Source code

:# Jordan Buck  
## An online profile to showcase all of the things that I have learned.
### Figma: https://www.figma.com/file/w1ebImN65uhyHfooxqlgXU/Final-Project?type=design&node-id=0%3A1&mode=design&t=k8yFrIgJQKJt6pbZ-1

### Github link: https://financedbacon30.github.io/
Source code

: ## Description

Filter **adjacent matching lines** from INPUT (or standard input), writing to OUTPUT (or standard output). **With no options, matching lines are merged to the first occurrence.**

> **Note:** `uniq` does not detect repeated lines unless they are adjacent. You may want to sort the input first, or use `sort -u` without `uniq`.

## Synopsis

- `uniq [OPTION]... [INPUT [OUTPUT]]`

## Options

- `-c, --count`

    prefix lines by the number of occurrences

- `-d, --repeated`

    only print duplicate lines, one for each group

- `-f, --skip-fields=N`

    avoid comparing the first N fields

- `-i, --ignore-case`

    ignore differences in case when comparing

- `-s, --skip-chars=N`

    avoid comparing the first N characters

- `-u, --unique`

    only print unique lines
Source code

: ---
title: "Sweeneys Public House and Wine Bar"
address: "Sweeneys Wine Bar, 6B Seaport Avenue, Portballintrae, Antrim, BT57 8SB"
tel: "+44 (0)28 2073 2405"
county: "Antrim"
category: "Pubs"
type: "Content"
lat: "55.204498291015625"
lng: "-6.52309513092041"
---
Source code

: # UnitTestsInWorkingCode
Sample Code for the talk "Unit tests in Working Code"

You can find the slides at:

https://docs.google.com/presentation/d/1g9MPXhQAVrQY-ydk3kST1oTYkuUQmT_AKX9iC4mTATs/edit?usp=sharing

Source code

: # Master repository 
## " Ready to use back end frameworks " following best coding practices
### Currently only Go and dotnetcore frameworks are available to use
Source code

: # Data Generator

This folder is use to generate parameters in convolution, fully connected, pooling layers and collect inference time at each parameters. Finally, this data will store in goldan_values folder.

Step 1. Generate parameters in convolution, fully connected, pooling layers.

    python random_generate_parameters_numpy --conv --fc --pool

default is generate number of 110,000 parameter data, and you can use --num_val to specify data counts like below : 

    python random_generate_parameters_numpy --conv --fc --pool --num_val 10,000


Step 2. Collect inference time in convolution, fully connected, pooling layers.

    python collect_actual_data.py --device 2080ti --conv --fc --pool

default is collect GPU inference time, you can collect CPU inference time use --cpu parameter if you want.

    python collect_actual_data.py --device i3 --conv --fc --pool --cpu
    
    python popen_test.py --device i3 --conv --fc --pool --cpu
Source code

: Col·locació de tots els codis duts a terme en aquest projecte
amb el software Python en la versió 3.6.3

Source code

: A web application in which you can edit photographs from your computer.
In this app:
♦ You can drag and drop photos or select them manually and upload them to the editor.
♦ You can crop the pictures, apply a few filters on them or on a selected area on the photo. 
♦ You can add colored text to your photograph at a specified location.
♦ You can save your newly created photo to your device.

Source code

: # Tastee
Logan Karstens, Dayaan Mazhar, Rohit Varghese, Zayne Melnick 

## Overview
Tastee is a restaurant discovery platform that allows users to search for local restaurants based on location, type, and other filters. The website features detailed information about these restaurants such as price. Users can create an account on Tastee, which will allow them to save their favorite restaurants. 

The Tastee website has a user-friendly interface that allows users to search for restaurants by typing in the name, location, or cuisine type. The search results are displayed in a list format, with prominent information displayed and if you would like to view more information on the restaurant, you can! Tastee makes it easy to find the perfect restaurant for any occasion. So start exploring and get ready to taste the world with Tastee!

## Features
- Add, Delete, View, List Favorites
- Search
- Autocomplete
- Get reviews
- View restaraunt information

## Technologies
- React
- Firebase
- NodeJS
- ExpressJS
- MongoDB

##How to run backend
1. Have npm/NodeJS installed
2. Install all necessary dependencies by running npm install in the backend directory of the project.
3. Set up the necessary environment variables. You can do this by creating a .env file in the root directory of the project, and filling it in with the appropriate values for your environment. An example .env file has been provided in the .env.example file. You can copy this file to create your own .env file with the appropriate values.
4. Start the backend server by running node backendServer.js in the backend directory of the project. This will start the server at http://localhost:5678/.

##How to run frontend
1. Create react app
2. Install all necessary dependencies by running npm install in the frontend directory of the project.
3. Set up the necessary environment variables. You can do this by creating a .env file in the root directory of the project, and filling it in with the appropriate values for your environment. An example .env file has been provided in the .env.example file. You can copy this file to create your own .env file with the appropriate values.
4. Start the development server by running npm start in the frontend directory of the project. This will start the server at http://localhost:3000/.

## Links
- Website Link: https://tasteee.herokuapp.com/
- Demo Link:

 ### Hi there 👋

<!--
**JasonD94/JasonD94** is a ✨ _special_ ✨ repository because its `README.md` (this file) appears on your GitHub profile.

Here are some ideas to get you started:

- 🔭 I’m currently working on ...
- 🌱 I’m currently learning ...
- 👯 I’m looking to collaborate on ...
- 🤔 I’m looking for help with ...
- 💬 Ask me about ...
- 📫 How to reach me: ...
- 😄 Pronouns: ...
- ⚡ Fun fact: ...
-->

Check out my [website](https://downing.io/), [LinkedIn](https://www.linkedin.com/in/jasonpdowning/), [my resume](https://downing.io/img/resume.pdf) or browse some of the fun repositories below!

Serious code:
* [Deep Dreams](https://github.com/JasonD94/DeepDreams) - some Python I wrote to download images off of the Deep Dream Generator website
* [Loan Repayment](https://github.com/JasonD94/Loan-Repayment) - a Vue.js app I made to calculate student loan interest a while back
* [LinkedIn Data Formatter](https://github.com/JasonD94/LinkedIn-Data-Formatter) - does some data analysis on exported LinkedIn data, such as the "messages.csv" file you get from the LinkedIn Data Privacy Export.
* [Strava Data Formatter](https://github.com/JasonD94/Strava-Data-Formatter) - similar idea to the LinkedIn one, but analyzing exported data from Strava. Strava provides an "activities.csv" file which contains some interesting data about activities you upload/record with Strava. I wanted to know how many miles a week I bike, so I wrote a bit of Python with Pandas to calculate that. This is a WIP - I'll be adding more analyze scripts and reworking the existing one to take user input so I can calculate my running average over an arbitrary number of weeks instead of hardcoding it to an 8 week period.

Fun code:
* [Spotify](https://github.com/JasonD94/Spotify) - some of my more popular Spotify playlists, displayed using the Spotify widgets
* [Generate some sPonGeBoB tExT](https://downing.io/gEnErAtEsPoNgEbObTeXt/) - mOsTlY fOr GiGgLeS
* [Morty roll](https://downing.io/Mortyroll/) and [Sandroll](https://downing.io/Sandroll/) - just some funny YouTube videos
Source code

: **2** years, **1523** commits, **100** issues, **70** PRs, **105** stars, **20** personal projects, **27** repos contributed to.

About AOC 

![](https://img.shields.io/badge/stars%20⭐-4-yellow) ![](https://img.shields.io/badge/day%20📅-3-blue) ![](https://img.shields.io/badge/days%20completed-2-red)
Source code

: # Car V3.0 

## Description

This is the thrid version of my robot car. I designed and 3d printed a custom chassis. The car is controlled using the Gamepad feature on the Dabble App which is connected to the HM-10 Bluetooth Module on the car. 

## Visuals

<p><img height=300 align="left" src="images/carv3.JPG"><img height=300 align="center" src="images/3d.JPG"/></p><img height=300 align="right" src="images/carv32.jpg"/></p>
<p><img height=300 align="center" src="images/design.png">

- - - -

[PROBLEM TO WORK ON]: Line for line, set down the listing above again.

[WORKED SOLUTION]:
Source code

:# Jordan Buck  
## An online profile to showcase all of the things that I have learned.
### Figma: https://www.figma.com/file/w1ebImN65uhyHfooxqlgXU/Final-Project?type=design&node-id=0%3A1&mode=design&t=k8yFrIgJQKJt6pbZ-1

### Github link: https://financedbacon30.github.io/
Source code

: ## Description

Filter **adjacent matching lines** from INPUT (or standard input), writing to OUTPUT (or standard output). **With no options, matching lines are merged to the first occurrence.**

> **Note:** `uniq` does not detect repeated lines unless they are adjacent. You may want to sort the input first, or use `sort -u` without `uniq`.

## Synopsis

- `uniq [OPTION]... [INPUT [OUTPUT]]`

## Options

- `-c, --count`

    prefix lines by the number of occurrences

- `-d, --repeated`

    only print duplicate lines, one for each group

- `-f, --skip-fields=N`

    avoid comparing the first N fields

- `-i, --ignore-case`

    ignore differences in case when comparing

- `-s, --skip-chars=N`

    avoid comparing the first N characters

- `-u, --unique`

    only print unique lines
Source code

: ---
title: "Sweeneys Public House and Wine Bar"
address: "Sweeneys Wine Bar, 6B Seaport Avenue, Portballintrae, Antrim, BT57 8SB"
tel: "+44 (0)28 2073 2405"
county: "Antrim"
category: "Pubs"
type: "Content"
lat: "55.204498291015625"
lng: "-6.52309513092041"
---
Source code

: # UnitTestsInWorkingCode
Sample Code for the talk "Unit tests in Working Code"

You can find the slides at:

https://docs.google.com/presentation/d/1g9MPXhQAVrQY-ydk3kST1oTYkuUQmT_AKX9iC4mTATs/edit?usp=sharing

Source code

: # Master repository 
## " Ready to use back end frameworks " following best coding practices
### Currently only Go and dotnetcore frameworks are available to use
Source code

: # Data Generator

This folder is use to generate parameters in convolution, fully connected, pooling layers and collect inference time at each parameters. Finally, this data will store in goldan_values folder.

Step 1. Generate parameters in convolution, fully connected, pooling layers.

    python random_generate_parameters_numpy --conv --fc --pool

default is generate number of 110,000 parameter data, and you can use --num_val to specify data counts like below : 

    python random_generate_parameters_numpy --conv --fc --pool --num_val 10,000


Step 2. Collect inference time in convolution, fully connected, pooling layers.

    python collect_actual_data.py --device 2080ti --conv --fc --pool

default is collect GPU inference time, you can collect CPU inference time use --cpu parameter if you want.

    python collect_actual_data.py --device i3 --conv --fc --pool --cpu
    
    python popen_test.py --device i3 --conv --fc --pool --cpu
Source code

: Col·locació de tots els codis duts a terme en aquest projecte
amb el software Python en la versió 3.6.3

Source code

: A web application in which you can edit photographs from your computer.
In this app:
♦ You can drag and drop photos or select them manually and upload them to the editor.
♦ You can crop the pictures, apply a few filters on them or on a selected area on the photo. 
♦ You can add colored text to your photograph at a specified location.
♦ You can save your newly created photo to your device.

Source code

: # Tastee
Logan Karstens, Dayaan Mazhar, Rohit Varghese, Zayne Melnick 

## Overview
Tastee is a restaurant discovery platform that allows users to search for local restaurants based on location, type, and other filters. The website features detailed information about these restaurants such as price. Users can create an account on Tastee, which will allow them to save their favorite restaurants. 

The Tastee website has a user-friendly interface that allows users to search for restaurants by typing in the name, location, or cuisine type. The search results are displayed in a list format, with prominent information displayed and if you would like to view more information on the restaurant, you can! Tastee makes it easy to find the perfect restaurant for any occasion. So start exploring and get ready to taste the world with Tastee!

## Features
- Add, Delete, View, List Favorites
- Search
- Autocomplete
- Get reviews
- View restaraunt information

## Technologies
- React
- Firebase
- NodeJS
- ExpressJS
- MongoDB

##How to run backend
1. Have npm/NodeJS installed
2. Install all necessary dependencies by running npm install in the backend directory of the project.
3. Set up the necessary environment variables. You can do this by creating a .env file in the root directory of the project, and filling it in with the appropriate values for your environment. An example .env file has been provided in the .env.example file. You can copy this file to create your own .env file with the appropriate values.
4. Start the backend server by running node backendServer.js in the backend directory of the project. This will start the server at http://localhost:5678/.

##How to run frontend
1. Create react app
2. Install all necessary dependencies by running npm install in the frontend directory of the project.
3. Set up the necessary environment variables. You can do this by creating a .env file in the root directory of the project, and filling it in with the appropriate values for your environment. An example .env file has been provided in the .env.example file. You can copy this file to create your own .env file with the appropriate values.
4. Start the development server by running npm start in the frontend directory of the project. This will start the server at http://localhost:3000/.

## Links
- Website Link: https://tasteee.herokuapp.com/
- Demo Link:

 ### Hi there 👋

<!--
**JasonD94/JasonD94** is a ✨ _special_ ✨ repository because its `README.md` (this file) appears on your GitHub profile.

Here are some ideas to get you started:

- 🔭 I’m currently working on ...
- 🌱 I’m currently learning ...
- 👯 I’m looking to collaborate on ...
- 🤔 I’m looking for help with ...
- 💬 Ask me about ...
- 📫 How to reach me: ...
- 😄 Pronouns: ...
- ⚡ Fun fact: ...
-->

Check out my [website](https://downing.io/), [LinkedIn](https://www.linkedin.com/in/jasonpdowning/), [my resume](https://downing.io/img/resume.pdf) or browse some of the fun repositories below!

Serious code:
* [Deep Dreams](https://github.com/JasonD94/DeepDreams) - some Python I wrote to download images off of the Deep Dream Generator website
* [Loan Repayment](https://github.com/JasonD94/Loan-Repayment) - a Vue.js app I made to calculate student loan interest a while back
* [LinkedIn Data Formatter](https://github.com/JasonD94/LinkedIn-Data-Formatter) - does some data analysis on exported LinkedIn data, such as the "messages.csv" file you get from the LinkedIn Data Privacy Export.
* [Strava Data Formatter](https://github.com/JasonD94/Strava-Data-Formatter) - similar idea to the LinkedIn one, but analyzing exported data from Strava. Strava provides an "activities.csv" file which contains some interesting data about activities you upload/record with Strava. I wanted to know how many miles a week I bike, so I wrote a bit of Python with Pandas to calculate that. This is a WIP - I'll be adding more analyze scripts and reworking the existing one to take user input so I can calculate my running average over an arbitrary number of weeks instead of hardcoding it to an 8 week period.

Fun code:
* [Spotify](https://github.com/JasonD94/Spotify) - some of my more popular Spotify playlists, displayed using the Spotify widgets
* [Generate some sPonGeBoB tExT](https://downing.io/gEnErAtEsPoNgEbObTeXt/) - mOsTlY fOr GiGgLeS
* [Morty roll](https://downing.io/Mortyroll/) and [Sandroll](https://downing.io/Sandroll/) - just some funny YouTube videos
Source code

: **2** years, **1523** commits, **100** issues, **70** PRs, **105** stars, **20** personal projects, **27** repos contributed to.

About AOC 

![](https://img.shields.io/badge/stars%20⭐-4-yellow) ![](https://img.shields.io/badge/day%20📅-3-blue) ![](https://img.shields.io/badge/days%20completed-2-red)
Source code

: # Car V3.0 

## Description

This is the thrid version of my robot car. I designed and 3d printed a custom chassis. The car is controlled using the Gamepad feature on the Dabble App which is connected to the HM-10 Bluetooth Module on the car. 

## Visuals

<p><img height=300 align="left" src="images/carv3.JPG"><img height=300 align="center" src="images/3d.JPG"/></p><img height=300 align="right" src="images/carv32.jpg"/></p>
<p><img height=300 align="center" src="images/design.png">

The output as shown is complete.